__Entries supplied__
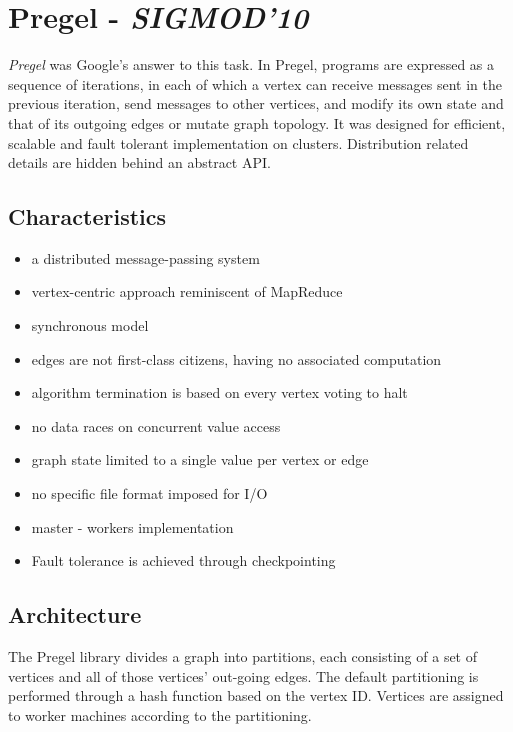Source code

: \documentclass[letterpaper,twocolumn,10pt]{article}
\begin{document}
\section{Pregel - \textit{SIGMOD'10}}
\textit{Pregel} was Google's answer to this task. In Pregel, programs are expressed as a sequence of iterations, in each of which a vertex can receive messages sent in the previous iteration, send messages to other vertices, and modify its own state and that of its outgoing edges or mutate graph topology. It was designed for efficient, scalable and fault tolerant implementation on clusters. Distribution related details are hidden behind an abstract API.


\subsection{Characteristics}
\begin{itemize}
\item a distributed message-passing system
\item vertex-centric approach reminiscent of MapReduce
\item synchronous model
\item edges are not first-class citizens, having no associated computation
\item algorithm termination is based on every vertex voting to halt
\item no data races on concurrent value access
\item graph state limited to a single value per vertex or edge
\item no specific file format imposed for I/O
\item master - workers implementation
\item Fault tolerance is achieved through checkpointing
\end{itemize}

\subsection{Architecture}
The Pregel library divides a graph into partitions, each consisting of a set of vertices and all of those vertices' out-going edges. The default partitioning is performed through a hash function based on the vertex ID. Vertices are assigned to worker machines according to the partitioning.\\
\end{document}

__What is needed__
Repeat only the tail of the entries, exactly: the line containing "imposed for I/O" and every line after it, to the end.

__Answer area__
\item no specific file format imposed for I/O
\item master - workers implementation
\item Fault tolerance is achieved through checkpointing
\end{itemize}

\subsection{Architecture}
The Pregel library divides a graph into partitions, each consisting of a set of vertices and all of those vertices' out-going edges. The default partitioning is performed through a hash function based on the vertex ID. Vertices are assigned to worker machines according to the partitioning.\\
\end{document}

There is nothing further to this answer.